2013-01-09 02:17:33 UTC

Post by Reindl Harald

Post by Viktor Dukhovni
Suspending delivery and punting all messages from the active queue
for the designated nexthop is not a winning strategy. In this state
mail delivery to the destination is in most cases unlikely to
recover without manual intervention.

it is in the usecase of a DEDICATED newsletter relay
why should it not recover?
the request was "after 20 temp fails to the same destination
retry the next delivers to THIS destination FIVE MINUTES later"

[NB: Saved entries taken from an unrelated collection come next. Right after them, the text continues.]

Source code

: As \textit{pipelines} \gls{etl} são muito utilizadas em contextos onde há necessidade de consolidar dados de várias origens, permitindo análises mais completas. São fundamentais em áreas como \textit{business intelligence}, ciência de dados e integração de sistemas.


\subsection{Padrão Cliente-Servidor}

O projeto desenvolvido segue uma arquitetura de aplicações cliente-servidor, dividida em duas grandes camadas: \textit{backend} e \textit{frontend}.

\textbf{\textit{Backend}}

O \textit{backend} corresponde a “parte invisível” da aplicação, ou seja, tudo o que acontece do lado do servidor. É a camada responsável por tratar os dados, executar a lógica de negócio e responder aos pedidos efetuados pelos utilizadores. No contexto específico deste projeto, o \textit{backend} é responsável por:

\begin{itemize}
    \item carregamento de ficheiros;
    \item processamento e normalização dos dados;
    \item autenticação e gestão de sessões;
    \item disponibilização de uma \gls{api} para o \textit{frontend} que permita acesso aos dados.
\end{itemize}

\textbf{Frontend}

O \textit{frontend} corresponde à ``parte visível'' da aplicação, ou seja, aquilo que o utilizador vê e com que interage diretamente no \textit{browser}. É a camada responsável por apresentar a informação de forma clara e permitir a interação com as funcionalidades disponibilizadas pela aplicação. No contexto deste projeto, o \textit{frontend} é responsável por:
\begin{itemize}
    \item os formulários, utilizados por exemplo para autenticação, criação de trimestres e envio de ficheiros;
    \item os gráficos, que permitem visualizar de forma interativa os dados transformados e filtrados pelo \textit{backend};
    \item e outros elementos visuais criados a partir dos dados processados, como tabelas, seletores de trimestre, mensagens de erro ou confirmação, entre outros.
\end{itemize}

That's not what happens when a destination is throttled, all mail
there is deferred, and is retried some indefinite time later that
is at least 5 minutes but perhaps a lot longer, and at great I/O
cost, with expontial backoff for each message based on time in the
queue, ...

To understand what one is asking for, one needs to understand the
scheduler (qmgr) architecture. Otherwise, one is just babbling
nonsense (no offense intended).

Post by Reindl Harald

Post by Viktor Dukhovni
I would posit that neither Reindl nor the OP, or that many others
really understand what they are asking for. If they understood,
they would stop asking for it.

i would posit you do not understand the usecase

How likely do you think that is? Of course I understand the use
case, in fact better than the users who are asking for it.

Post by Reindl Harald
and yes we do not care if a newsletter has reached every RCPT
two hours later but we do care for reputation and not exceed
rate limits of large ISP's

Throttling the destination (which means moving all pending messages
for the destinatin to deferred, where they age exponentially, while
more mail builds up...) is not the answer to your problem.

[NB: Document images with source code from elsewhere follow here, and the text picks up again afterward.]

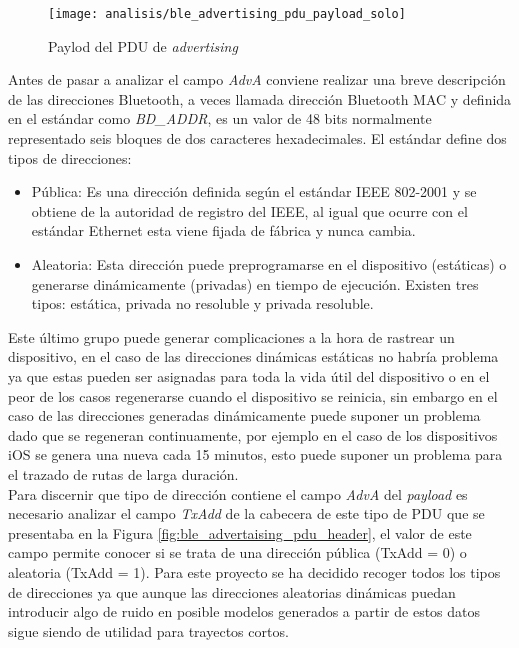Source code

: \documentclass[../proyecto.tex]{subfiles}
\begin{document}
\begin{figure}[H]
\centering
\texttt{[image: analisis/ble\_advertising\_pdu\_payload\_solo]}
\caption{Paylod del PDU de \textit{advertising}}
\label{fig:ble_advertising_pdu_payload_solo}
\end{figure}

Antes de pasar a analizar el campo \textit{AdvA} conviene realizar una breve descripción de las direcciones Bluetooth, a veces llamada dirección Bluetooth MAC y definida en el estándar como \textit{BD\_ADDR}, es un valor de 48 bits normalmente representado seis bloques de dos caracteres hexadecimales. El estándar define dos tipos de direcciones:

\begin{itemize}
  \item Pública: Es una dirección definida según el estándar IEEE 802-2001 y se obtiene de la autoridad de registro del IEEE, al igual que ocurre con el estándar Ethernet esta viene fijada de fábrica y nunca cambia.
  \item Aleatoria: Esta dirección puede preprogramarse en el dispositivo (estáticas) o generarse dinámicamente (privadas) en tiempo de ejecución. Existen tres tipos: estática, privada no resoluble y privada resoluble.
\end{itemize}

Este último grupo puede generar complicaciones a la hora de rastrear un dispositivo, en el caso de las direcciones dinámicas estáticas no habría problema ya que estas pueden ser asignadas para toda la vida útil del dispositivo o en el peor de los casos regenerarse cuando el dispositivo se reinicia, sin embargo en el caso de las direcciones generadas dinámicamente puede suponer un problema dado que se regeneran continuamente, por ejemplo en el caso de los dispositivos iOS se genera una nueva cada 15 minutos, esto puede suponer un problema para el trazado de rutas de larga duración.\\

Para discernir que tipo de dirección contiene el campo \textit{AdvA} del \textit{payload} es necesario analizar el campo \textit{TxAdd} de la cabecera de este tipo de PDU que se presentaba en la Figura \ref{fig:ble_advertaising_pdu_header}, el valor de este campo permite conocer si se trata de una dirección pública (TxAdd = 0) o aleatoria (TxAdd = 1). Para este proyecto se ha decidido recoger todos los tipos de direcciones ya que aunque las direcciones aleatorias dinámicas puedan introducir algo de ruido en posible modelos generados a partir de estos datos sigue siendo de utilidad para trayectos cortos.
\end{document}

1. Get whitelisted without limits, send at the arrival rate.
2. Get whitelisted at above the arrival rate, set rate delay to
avoid exceeding the rate.
3. Don't waste time with unresponsive mailbox providers, tell their
customers their mailbox provider is not supported.
4. Snowshoe.

Pick the first one that is viable for you.

--
Viktor.

Reindl Harald

2013-01-09 02:27:57 UTC

Post by Viktor Dukhovni

Post by Reindl Harald
the request was "after 20 temp fails to the same destination
retry the next delivers to THIS destination FIVE MINUTES later"

That's not what happens when a destination is throttled, all mail
there is deferred, and is retried some indefinite time later that
is at least 5 minutes but perhaps a lot longer, and at great I/O
cost, with expontial backoff for each message based on time in the
queue, ...
To understand what one is asking for, one needs to understand the
scheduler (qmgr) architecture. Otherwise, one is just babbling
nonsense (no offense intended).

and the request was if the behavior can be controlled in
the future and not was the behavior currently is

Post by Viktor Dukhovni
Throttling the destination (which means moving all pending messages
for the destinatin to deferred, where they age exponentially, while
more mail builds up...) is not the answer to your problem.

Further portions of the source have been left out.